A. J. Industries, Inc. v. Alaska Public Service Commission

470 P.2d 537, 1970 Alas. LEXIS 197, 1970 WL 202990
CourtAlaska Supreme Court
DecidedJune 15, 1970
Docket1173
StatusPublished
Cited by24 cases

This text of 470 P.2d 537 (A. J. Industries, Inc. v. Alaska Public Service Commission) is published on Counsel Stack Legal Research, covering Alaska Supreme Court primary law. Counsel Stack provides free access to over 12 million legal documents including statutes, case law, regulations, and constitutions.

Bluebook
A. J. Industries, Inc. v. Alaska Public Service Commission, 470 P.2d 537, 1970 Alas. LEXIS 197, 1970 WL 202990 (Ala. 1970).

Opinion

OPINION

BONEY, Chief Justice.

This case involves a petition for review of a superior court judgment denying the petitioner’s request for a preliminary injunction. The petitioner, A. J. Industries, Inc., is a public utility furnishing wholesale electricity in the Juneau area. The respondent is the Alaska Public Service Commission. Parties admitted on the side of the respondent are the Alaska Electric Light and Power Company — immediate consumer of electricity produced by A. J. Industries — and three local government units — the City of Juneau, the City of Douglas and the Greater Juneau Borough —all representing the ultimate consumers of electricity in the area supplied by A. J. Industries. The background of this case is complicated, extends over a period of several years, and involves the intricate progress of a request for a rate increase through the judicial structure of an administrative agency. However, for the purposes of the present case, a cursory review of the facts will suffice.
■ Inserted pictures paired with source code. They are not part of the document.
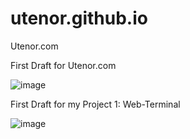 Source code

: # utenor.github.io
Utenor.com

First Draft for Utenor.com

![image](https://github.com/utenor/utenor.github.io/assets/99596875/6b71d629-3e82-48ba-8a68-94ee87948552)

First Draft for my Project 1: Web-Terminal

![image](https://github.com/utenor/utenor.github.io/assets/99596875/21cdb905-2ccc-48d2-92f8-d2dcc8be54f1)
In February 1965, the petitioner filed with the Public Service Commission a proposal for increasing its rates. The proposal was opposed, and hearings were subsequently held on the matter. As a result of the hearings it was determined that more information was needed to set a final rate; an interim rate was established based on the petitioner’s book figures for net plant and depreciation. On June 3, 1968, after additional hearings and briefs, a hearing officer issued a decision on the petitioner’s proposed increase. On December 24, 1968, the Public Service Commission approved and supplemented the substance of the hearing officer’s decision. This order of the Commission was not final because it required the petitioner to file statements of certain additions and expenses. However, on April 8, 1969, the Commission issued its “First Supplemental Order”, which is for the purposes of this petition the final order of the Commission. The order explained in greater detail — but did not otherwise substantially alter — the previous order.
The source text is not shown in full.